London (change)
1 to 20 of 21 messages
15/11/2010 at 21:33
Daphne - the perfume is just perfect and it flowers so early and encourages me back into the garden after my hibernation - yes I am a fair weather gardener.
17/11/2010 at 09:43
Oh to be reminded of the smell of spring and summer flowers as things get grey and cold outside thanks Adam. To me tho the smell of a freshly cut lawn is one of the great gardening delights.
17/11/2010 at 16:16
I've just treated myself to a Sarcococcus hookeriana var. humilis- the fragrant box - and planted it in a big container with some winter pansies. It will sit outside the kitchen door and waft the lovely fragrance throughout the dark days of winter.
19/11/2010 at 15:05
Please can anyone help.I am wanting to to grow some hyacinths for christmas.I planted the in containers about six weeks ago and put them in a dark warmplace the have now started to sprout.Do i now bring them out of the dark the sprouts are white or do i leave them longer and do they need hot or cold coditions
21/11/2010 at 22:23
danehill, if your Hyacinths are sprouting they definitely need ligh or they'll be pale and leggy. Keep them cool - they're really outdoor plants and don't like it too warm. Too much heat will make them leggy and floppy and they'll be martyrs to aphids. An unheated room would be ideal. You can bring them into your living room when they start flowering. As soo as the flowers go over, cut them off and return the pots to a cool plsce. Feed them for next year until the leaves start to die.

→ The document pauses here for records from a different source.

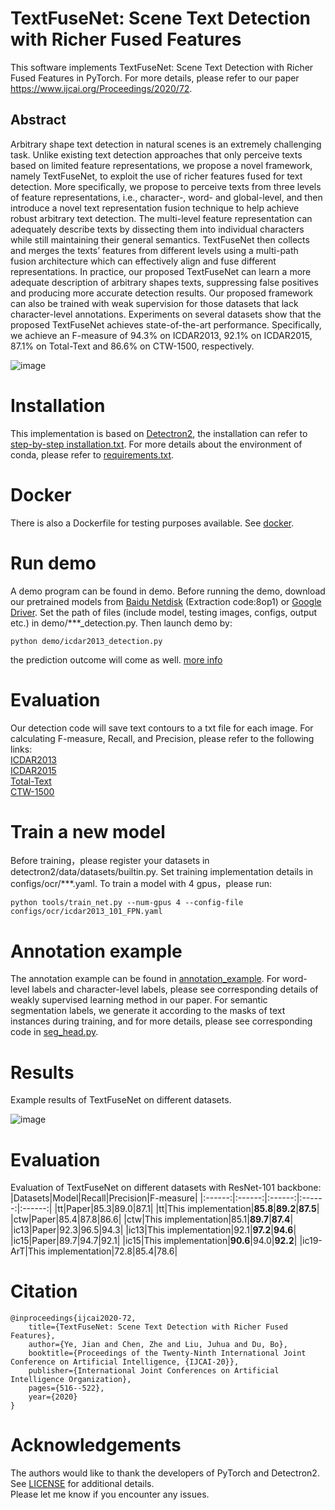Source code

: # TextFuseNet: Scene Text Detection with Richer Fused Features
This software implements TextFuseNet: Scene Text Detection with Richer Fused Features in PyTorch. For more details, please refer to our paper https://www.ijcai.org/Proceedings/2020/72.

## Abstract
Arbitrary shape text detection in natural scenes is an extremely challenging task. Unlike existing text detection approaches that only perceive texts based on limited feature representations, we propose a novel framework, namely TextFuseNet, to exploit the use of richer features fused for text detection. More specifically, we propose to perceive texts from three levels of feature representations, i.e., character-, word- and global-level, and then introduce a novel text representation fusion technique to help achieve robust arbitrary text detection. The multi-level feature representation can adequately describe texts by dissecting them into individual characters while still maintaining their general semantics. TextFuseNet then collects and merges the texts’ features from different levels using a multi-path fusion architecture which can effectively align and fuse different representations. In practice, our proposed TextFuseNet can learn a more adequate description of arbitrary shapes texts, suppressing false positives and producing more accurate detection results. Our proposed framework can also be trained with weak supervision for those datasets that lack character-level annotations. Experiments on several datasets show that the proposed TextFuseNet achieves state-of-the-art performance. Specifically, we achieve an F-measure of 94.3% on ICDAR2013, 92.1% on ICDAR2015, 87.1% on Total-Text and 86.6% on CTW-1500, respectively.

![image](https://github.com/ying09/TextFuseNet.pytorch/blob/master/TextFuseNet.jpg)

# Installation
This implementation is based on [Detectron2](https://github.com/facebookresearch/detectron2), the installation can refer to [step-by-step installation.txt](https://github.com/ying09/TextFuseNet/blob/master/step-by-step%20installation.txt). For more details about the environment of conda, please refer to [requirements.txt](https://github.com/ying09/TextFuseNet/blob/master/requirements.txt).

# Docker
There is also a Dockerfile for testing purposes available. See [docker](docker).

# Run demo
A demo program can be found in demo. Before running the demo, download our pretrained models from [Baidu Netdisk](https://pan.baidu.com/s/1wSjZPRh3SL1rpNMtZSHodQ) (Extraction code:8op1) or [Google Driver](https://drive.google.com/drive/folders/18Ll-3bAmi4CR2eGTuM-j6fkMrSAaBV4Z?usp=sharing). Set the path of files (include model, testing images, configs, output etc.) in demo/***_detection.py.  Then launch demo by:
    
    python demo/icdar2013_detection.py
    
the prediction outcome will come as well.
[more info](https://github.com/ying09/TextFuseNet/issues/57)


# Evaluation
Our detection code will save text contours to a txt file for each image. For calculating F-measure, Recall, and Precision, please refer to the following links:  
[ICDAR2013](https://rrc.cvc.uab.es/?ch=2)  
[ICDAR2015](https://rrc.cvc.uab.es/?ch=4)  
[Total-Text](https://github.com/cs-chan/Total-Text-Dataset)  
[CTW-1500](https://github.com/Yuliang-Liu/Curve-Text-Detector)

# Train a new model
Before training，please register your datasets in detectron2/data/datasets/builtin.py. Set training implementation details in configs/ocr/***.yaml.  To train a model with 4 gpus，please run:

    python tools/train_net.py --num-gpus 4 --config-file configs/ocr/icdar2013_101_FPN.yaml

# Annotation example
The annotation example can be found in [annotation_example](https://github.com/ying09/TextFuseNet/tree/master/annotation_example).
For word-level labels and character-level labels, please see corresponding details of weakly supervised learning method in our paper. 
For semantic segmentation labels, we generate it according to the masks of text instances during training, and for more details, please see corresponding code in [seg_head.py](https://github.com/ying09/TextFuseNet/blob/master/detectron2/modeling/roi_heads/seg_head.py).

# Results
Example results of TextFuseNet on different datasets.

![image](https://github.com/ying09/TextFuseNet/blob/master/example_results.png)


# Evaluation
Evaluation of TextFuseNet on different datasets with ResNet-101 backbone:
|Datasets|Model|Recall|Precision|F-measure|
|:------:|:------:|:------:|:------:|:------:|
|tt|Paper|85.3|89.0|87.1|
|tt|This implementation|__85.8__|__89.2__|__87.5__|
|ctw|Paper|85.4|87.8|86.6|
|ctw|This implementation|85.1|__89.7__|__87.4__|
|ic13|Paper|92.3|96.5|94.3|
|ic13|This implementation|92.1|__97.2__|__94.6__|
|ic15|Paper|89.7|94.7|92.1|
|ic15|This implementation|__90.6__|94.0|__92.2__|
|ic19-ArT|This implementation|72.8|85.4|78.6|

# Citation
    @inproceedings{ijcai2020-72,  
        title={TextFuseNet: Scene Text Detection with Richer Fused Features},  
        author={Ye, Jian and Chen, Zhe and Liu, Juhua and Du, Bo},   
        booktitle={Proceedings of the Twenty-Ninth International Joint Conference on Artificial Intelligence, {IJCAI-20}},     
        publisher={International Joint Conferences on Artificial Intelligence Organization},     
        pages={516--522},     
        year={2020}     
    }

# Acknowledgements
The authors would like to thank the developers of PyTorch and Detectron2. See [LICENSE](https://github.com/ying09/TextFuseNet/blob/master/LICENSE) for additional details.  
Please let me know if you encounter any issues.
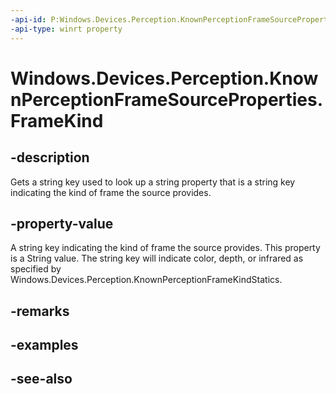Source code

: ----api-id: P:Windows.Devices.Perception.KnownPerceptionFrameSourceProperties.FrameKind
-api-type: winrt property
---<!-- Property syntaxpublic string FrameKind { get; }--># Windows.Devices.Perception.KnownPerceptionFrameSourceProperties.FrameKind## -descriptionGets a string key used to look up a string property that is a string key indicating the kind of frame the source provides.## -property-valueA string key indicating the kind of frame the source provides. This property is a String value. The string key will indicate color, depth, or infrared as specified by Windows.Devices.Perception.KnownPerceptionFrameKindStatics.## -remarks## -examples## -see-also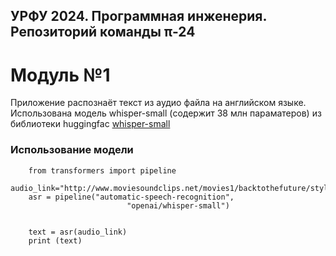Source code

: ## УРФУ 2024. Программная инженерия. Репозиторий команды π-24

# Модуль №1
Приложение распознаёт текст из аудио файла на английском языке.
Использована модель whisper-small (содержит  38 млн параматеров) из библиотеки huggingfac [whisper-small](https://huggingface.co/openai/whisper-small)

### Использование модели  
        from transformers import pipeline
        audio_link="http://www.moviesoundclips.net/movies1/backtothefuture/style.mp3"
        asr = pipeline("automatic-speech-recognition",   
                              "openai/whisper-small")
        
        
        text = asr(audio_link)
        print (text)

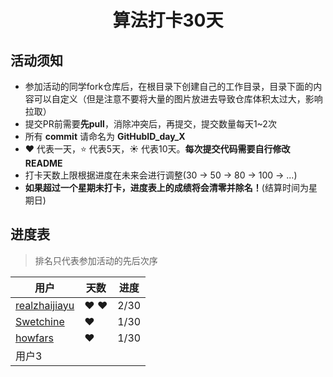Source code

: <h1 align="center">
    算法打卡30天
</h1>


## 活动须知

- 参加活动的同学fork仓库后，在根目录下创建自己的工作目录，目录下面的内容可以自定义（但是注意不要将大量的图片放进去导致仓库体积太过大，影响拉取）
- 提交PR前需要**先pull**，消除冲突后，再提交，提交数量每天1~2次
- 所有 **commit** 请命名为 **GitHubID_day_X**
- :heart: 代表一天，:star: 代表5天，:sunny: 代表10天。**每次提交代码需要自行修改README**
- 打卡天数上限根据进度在未来会进行调整(30 -> 50 -> 80 -> 100 -> ...)
- **如果超过一个星期未打卡，进度表上的成绩将会清零并除名！**(结算时间为星期日)

## 进度表

> 排名只代表参加活动的先后次序

| 用户                                              | 天数            | 进度 |
| ------------------------------------------------- | --------------- | ---- |
| [realzhaijiayu](https://github.com/realzhaijiayu) | :heart: :heart: | 2/30 |
| [Swetchine](https://github.com/Swetchine)         | :heart:         | 1/30 |
| [howfars](https://github.com/howfars)             | :heart:         | 1/30 |
| 用户3                                             |                 |      |

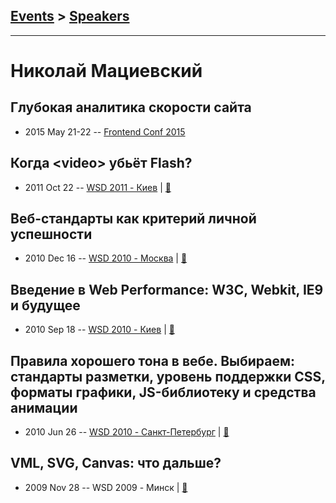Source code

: ## [Events](../README.md) > [Speakers](../speakers.md)
---

# Николай Мациевский

## Глубокая аналитика скорости сайта
- 2015 May 21-22 -- [Frontend Conf 2015](https://www.youtube.com/watch?v=HQ_nhe_as3A)    
## Когда &lt;video&gt; убьёт Flash?
- 2011 Oct 22 -- [WSD 2011 - Киев](https://www.youtube.com/watch?v=RDZziTTT-U8)  | [:notebook:](https://wsd.events/2011/10/22/#nikolay-matsievsky)  
## Веб-стандарты как критерий личной успешности
- 2010 Dec 16 -- [WSD 2010 - Москва](https://www.youtube.com/watch?v=EQYd9L3zFuA)  | [:notebook:](https://wsd.events/2010/12/16/pres/web-standards-success.pdf)  
## Введение в Web Performance: W3C, Webkit, IE9 и будущее
- 2010 Sep 18 -- [WSD 2010 - Киев](https://www.youtube.com/watch?v=_1rWqPZ048U)  | [:notebook:](https://wsd.events/2010/09/18/pres/web-performance.pdf)  
## Правила хорошего тона в вебе. Выбираем: стандарты разметки, уровень поддержки CSS, форматы графики, JS-библиотеку и средства анимации
- 2010 Jun 26 -- [WSD 2010 - Санкт-Петербург](https://www.youtube.com/watch?v=2Pxod2KMxOE)  | [:notebook:](https://wsd.events/2010/06/26/pres/good-manners.pdf)  
## VML, SVG, Canvas: что дальше?
- 2009 Nov 28 -- WSD 2009 - Минск  | [:notebook:](https://wsd.events/2009/11/28/pres/vml-svg-canvas.pdf)  

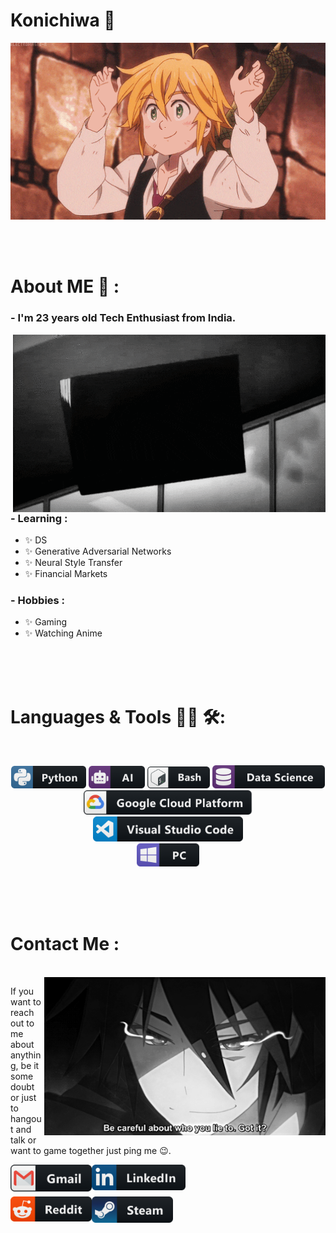 # Konichiwa 👋

<div align="center">
<img hight="300" width="700" alt="GIF" align="center" src="https://github.com/YellowFoxH4xor/YellowFoxH4xor/blob/main/assets/208593.gif">
</div>

</br>
</br>
</br>


# About ME 💬 :

### - I'm 23 years old Tech Enthusiast from India.

<img hight="400" width="500" alt="GIF" align="right" src="https://github.com/YellowFoxH4xor/YellowFoxH4xor/blob/main/assets/giphy.gif">

### - Learning :
- ✨ DS
- ✨ Generative Adversarial Networks
- ✨ Neural Style Transfer
- ✨ Financial Markets

### - Hobbies : 
- ✨ Gaming
- ✨ Watching Anime 

</br>
</br>
</br>



# Languages & Tools 👨‍💻 🛠:
</br>

<p align="center">
<img src="https://github.com/YellowFoxH4xor/YellowFoxH4xor/blob/main/assets/icons/python.png" alt="python" width="120" hight="50">
<img src="https://github.com/YellowFoxH4xor/YellowFoxH4xor/blob/main/assets/icons/ai.png" alt="AI" width="90" hight="50">
<img src="https://github.com/YellowFoxH4xor/YellowFoxH4xor/blob/main/assets/icons/bash.png" alt="bash" width="100" hight="50">
<img src="https://github.com/YellowFoxH4xor/YellowFoxH4xor/blob/main/assets/icons/datascience.png" alt="datascience" width="180" hight="50">
</br>
<img src="https://github.com/YellowFoxH4xor/YellowFoxH4xor/blob/main/assets/icons/google_cloud_platform.png" alt="google_cloud_platform" width="270" hight="50">
<img src="https://github.com/YellowFoxH4xor/YellowFoxH4xor/blob/main/assets/icons/visualstudio_code.png" alt="visualstudio_code" width="240" hight="50">
</br>
<img src="https://github.com/YellowFoxH4xor/YellowFoxH4xor/blob/main/assets/icons/pc.png" alt="pc" width="100" hight="50">
</p>
</br>
</br>
</br>


# Contact Me :
<p>
 </br>


<img hight="320" width="450" align="right" alt="GIF" src="https://github.com/YellowFoxH4xor/YellowFoxH4xor/blob/main/assets/93195.gif">


If you want to reach out to me about anything, be it some doubt or just to hangout and talk or want to game together just ping me 😉.

<a href="mailto:yellowfoxh4xor@gmail.com">
 <img align="left" alt="Gmail" width="130" hight="100" src="https://github.com/YellowFoxH4xor/YellowFoxH4xor/blob/main/assets/icons/gmail.png" />
</a>
<a href="https://www.linkedin.com/in/akshat-katiyar/">
  <img align="left" alt="Linkedin" width="150" hight="100" src="https://github.com/YellowFoxH4xor/YellowFoxH4xor/blob/main/assets/icons/linkedin.png" />
</br>
</br>
</br>
</a>
<a href="https://www.reddit.com/user/akki18797">
  <img align="left" alt=" Reddit" width="130" hight="100" src="https://github.com/YellowFoxH4xor/YellowFoxH4xor/blob/main/assets/icons/reddit.png" />
</a>
<a href="https://steamcommunity.com/profiles/76561198209148876/">
  <img align="left" alt="Steam" width="130" hight="100" src="https://github.com/YellowFoxH4xor/YellowFoxH4xor/blob/main/assets/icons/steam.png" />
</a>
 </p>
</br>
</br>
</br>
</br>
</br>
</br>
</br>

Then you can plant them in the garden or keep them dry in their pots somewhere cool, like a shed. Don't forget to label them or you might accidentally throw them away. By the way, it would have been better to put them in a cool dark place rather than warm, but if they're sprouting they should be ok. Good luck for scent at christmas.
21/11/2010 at 23:58
I find that virtually all plants have perfume, you just need to go close enough, on your knees if necessary! It's worth it, the most delicate is often the most beautiful.
22/11/2010 at 16:07
What is a Cleopatra needle we got one at a recent visit to the Christmas market. How do we plant it and what does it look like
22/11/2010 at 19:50
With my well endowed nose I take great pleasure from whiffing a wide variety of objects - animal , vegetable & mineral. Without doubt honeysuckle ranks as of lifes great smelling pleasures!
22/11/2010 at 19:52
the hyacinth reminds me of my grandmother as she always grew them at christmas
22/11/2010 at 19:55
thegarden at this time of year is cold and wet the time for cutting back and planting bulbs for the spring .
22/11/2010 at 19:55
the fresh lovely smell is good and cheery in these winter months.
23/11/2010 at 10:25
Reply to Yvonne: I've no idea. Is is a bulb/seed/plant? Any other clues?
25/11/2010 at 22:26
Yvonne, the 'Cleopatra's Needle' plant you have is a kind of orchid. I found a site that will give you more information. Orchids in general need special soil, really mostly bark which absorbs a little moisture. The link: Hope this helps.
25/11/2010 at 22:30
Adam, reading the above post about fragrant plants makes me want to ask why you don't identify that beautiful rose you feature at the top of the post? It is a beautiful form, which we, as rose lovers, would want to consider. Thanks. Chris
20/12/2010 at 10:36
I think that this is really a good way to show that the website still exists, as this would help to show the presence of the business. Houston moving company
22/12/2010 at 10:20
Yvonne, this is what you have. I got one too from a Christmas market! Good luck in growing it!!
27/03/2011 at 01:54
thanks for this great post! i love roses as plants and perfumes... they're simply one of a kind. :) angela
01/04/2011 at 12:02
good i like it. Latest Beauty Perfumes collection with information available here. Get Updated information for your Beauty through video clips & in written document.
12/05/2011 at 16:00
sometimes I prefer perfumes that smells like nature, when I buy perfumes online this kind of character is my first priority....
03/06/2011 at 18:01
I must agree that one of the main reasons I love flowers is for their scent. But I have a problem.. My partner and I were given a bare-root rose as an engagement present last November. It is now in full floom and looking beautiful. The only thing is that it has no scent at all, even though the discription which came with it said it is meant to be'highly fragrant'. The rose variety is Iceberg Floribunda Rose. Does anyone know why that has happened?